• _Exercise prompt_
In the entries below, identify every line with the string "tanomuno" and copy it.

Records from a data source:
--------------------
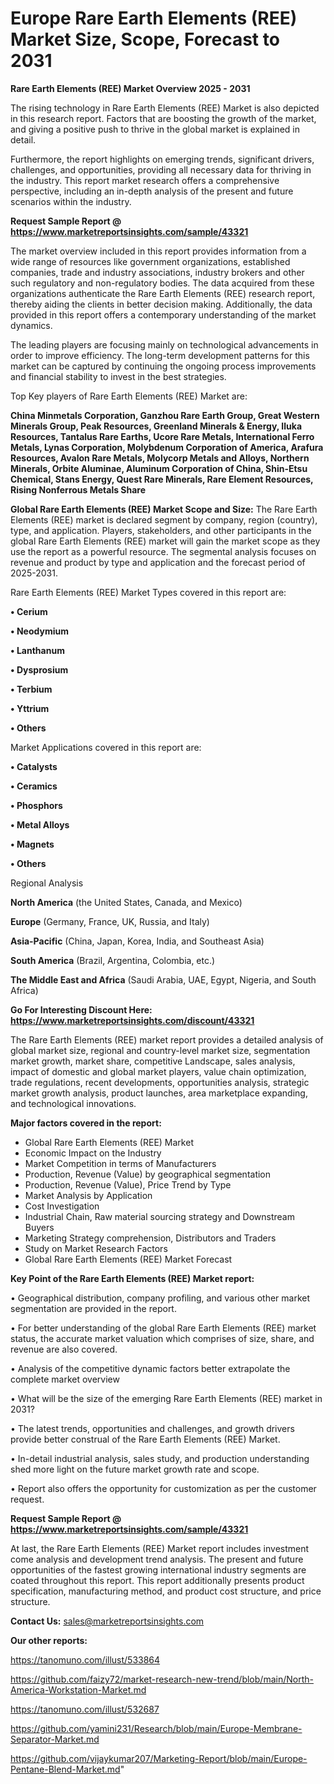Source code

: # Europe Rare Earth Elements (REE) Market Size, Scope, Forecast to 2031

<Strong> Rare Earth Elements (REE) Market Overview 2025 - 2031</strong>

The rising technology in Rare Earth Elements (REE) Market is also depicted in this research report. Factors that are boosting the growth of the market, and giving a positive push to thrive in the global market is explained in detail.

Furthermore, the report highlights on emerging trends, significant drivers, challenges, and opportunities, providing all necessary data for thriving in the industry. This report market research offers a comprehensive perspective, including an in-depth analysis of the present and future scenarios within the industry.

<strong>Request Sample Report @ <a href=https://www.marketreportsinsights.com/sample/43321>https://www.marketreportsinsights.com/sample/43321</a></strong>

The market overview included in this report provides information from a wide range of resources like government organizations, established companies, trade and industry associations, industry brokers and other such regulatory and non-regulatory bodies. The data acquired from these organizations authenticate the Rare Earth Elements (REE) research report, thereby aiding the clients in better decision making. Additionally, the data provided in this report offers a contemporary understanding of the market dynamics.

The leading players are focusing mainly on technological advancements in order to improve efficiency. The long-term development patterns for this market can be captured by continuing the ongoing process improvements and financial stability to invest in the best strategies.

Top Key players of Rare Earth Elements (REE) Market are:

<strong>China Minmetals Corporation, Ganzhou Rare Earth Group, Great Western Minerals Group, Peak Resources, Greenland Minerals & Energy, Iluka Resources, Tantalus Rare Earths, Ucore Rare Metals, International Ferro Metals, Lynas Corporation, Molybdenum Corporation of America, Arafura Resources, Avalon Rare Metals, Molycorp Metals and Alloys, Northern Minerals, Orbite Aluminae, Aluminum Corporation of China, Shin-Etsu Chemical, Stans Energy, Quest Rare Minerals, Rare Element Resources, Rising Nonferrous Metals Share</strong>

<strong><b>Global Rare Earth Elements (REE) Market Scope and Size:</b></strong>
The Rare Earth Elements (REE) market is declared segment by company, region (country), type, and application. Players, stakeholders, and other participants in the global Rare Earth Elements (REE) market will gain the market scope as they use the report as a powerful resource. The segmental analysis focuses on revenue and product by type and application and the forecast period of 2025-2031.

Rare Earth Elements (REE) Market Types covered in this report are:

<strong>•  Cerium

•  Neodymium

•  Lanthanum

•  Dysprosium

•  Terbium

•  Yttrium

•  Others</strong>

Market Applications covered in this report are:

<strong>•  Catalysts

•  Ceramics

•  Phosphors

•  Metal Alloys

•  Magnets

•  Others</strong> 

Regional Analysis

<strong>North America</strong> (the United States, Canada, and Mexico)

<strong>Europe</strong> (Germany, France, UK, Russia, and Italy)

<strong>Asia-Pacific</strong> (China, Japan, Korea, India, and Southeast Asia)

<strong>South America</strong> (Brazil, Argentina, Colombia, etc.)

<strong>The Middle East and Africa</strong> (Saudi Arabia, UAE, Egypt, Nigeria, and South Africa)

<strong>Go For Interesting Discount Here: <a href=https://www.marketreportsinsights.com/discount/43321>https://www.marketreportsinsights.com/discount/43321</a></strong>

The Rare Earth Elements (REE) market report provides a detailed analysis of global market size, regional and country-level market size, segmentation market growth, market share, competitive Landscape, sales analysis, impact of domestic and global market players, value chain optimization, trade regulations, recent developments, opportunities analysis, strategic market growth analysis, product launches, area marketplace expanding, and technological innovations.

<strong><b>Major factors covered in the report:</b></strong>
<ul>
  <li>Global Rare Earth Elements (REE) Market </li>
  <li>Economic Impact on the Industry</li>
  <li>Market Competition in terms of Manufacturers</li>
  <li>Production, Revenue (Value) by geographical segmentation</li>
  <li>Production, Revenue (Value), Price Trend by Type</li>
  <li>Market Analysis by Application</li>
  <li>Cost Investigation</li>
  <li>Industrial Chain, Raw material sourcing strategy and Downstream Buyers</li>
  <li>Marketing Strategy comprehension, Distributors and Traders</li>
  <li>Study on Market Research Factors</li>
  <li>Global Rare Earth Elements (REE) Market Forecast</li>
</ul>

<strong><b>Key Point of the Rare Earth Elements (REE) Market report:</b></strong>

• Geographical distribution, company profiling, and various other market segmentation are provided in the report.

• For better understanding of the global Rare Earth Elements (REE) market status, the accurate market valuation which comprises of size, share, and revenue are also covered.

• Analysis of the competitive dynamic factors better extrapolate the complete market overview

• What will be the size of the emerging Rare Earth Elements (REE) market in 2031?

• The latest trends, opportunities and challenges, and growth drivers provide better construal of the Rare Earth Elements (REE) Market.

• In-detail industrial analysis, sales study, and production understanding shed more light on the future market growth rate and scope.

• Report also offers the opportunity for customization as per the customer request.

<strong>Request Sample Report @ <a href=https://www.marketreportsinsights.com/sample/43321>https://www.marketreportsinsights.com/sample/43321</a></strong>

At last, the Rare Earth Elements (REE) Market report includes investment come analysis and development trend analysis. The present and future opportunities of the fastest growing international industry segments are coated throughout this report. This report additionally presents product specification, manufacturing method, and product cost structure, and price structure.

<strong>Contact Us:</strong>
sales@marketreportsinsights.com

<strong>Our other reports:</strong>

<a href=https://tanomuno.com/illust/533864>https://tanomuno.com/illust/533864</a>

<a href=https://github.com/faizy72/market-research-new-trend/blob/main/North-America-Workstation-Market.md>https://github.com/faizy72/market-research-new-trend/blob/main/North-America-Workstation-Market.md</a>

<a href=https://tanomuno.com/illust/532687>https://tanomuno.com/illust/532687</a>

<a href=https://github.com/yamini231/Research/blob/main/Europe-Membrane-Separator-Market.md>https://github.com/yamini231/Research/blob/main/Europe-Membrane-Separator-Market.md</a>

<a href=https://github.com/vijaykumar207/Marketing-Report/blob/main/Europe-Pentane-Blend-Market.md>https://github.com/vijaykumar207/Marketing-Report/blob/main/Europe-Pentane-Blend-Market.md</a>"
--------------------
• _Answer space_
<a href=https://tanomuno.com/illust/533864>https://tanomuno.com/illust/533864</a>
<a href=https://tanomuno.com/illust/532687>https://tanomuno.com/illust/532687</a>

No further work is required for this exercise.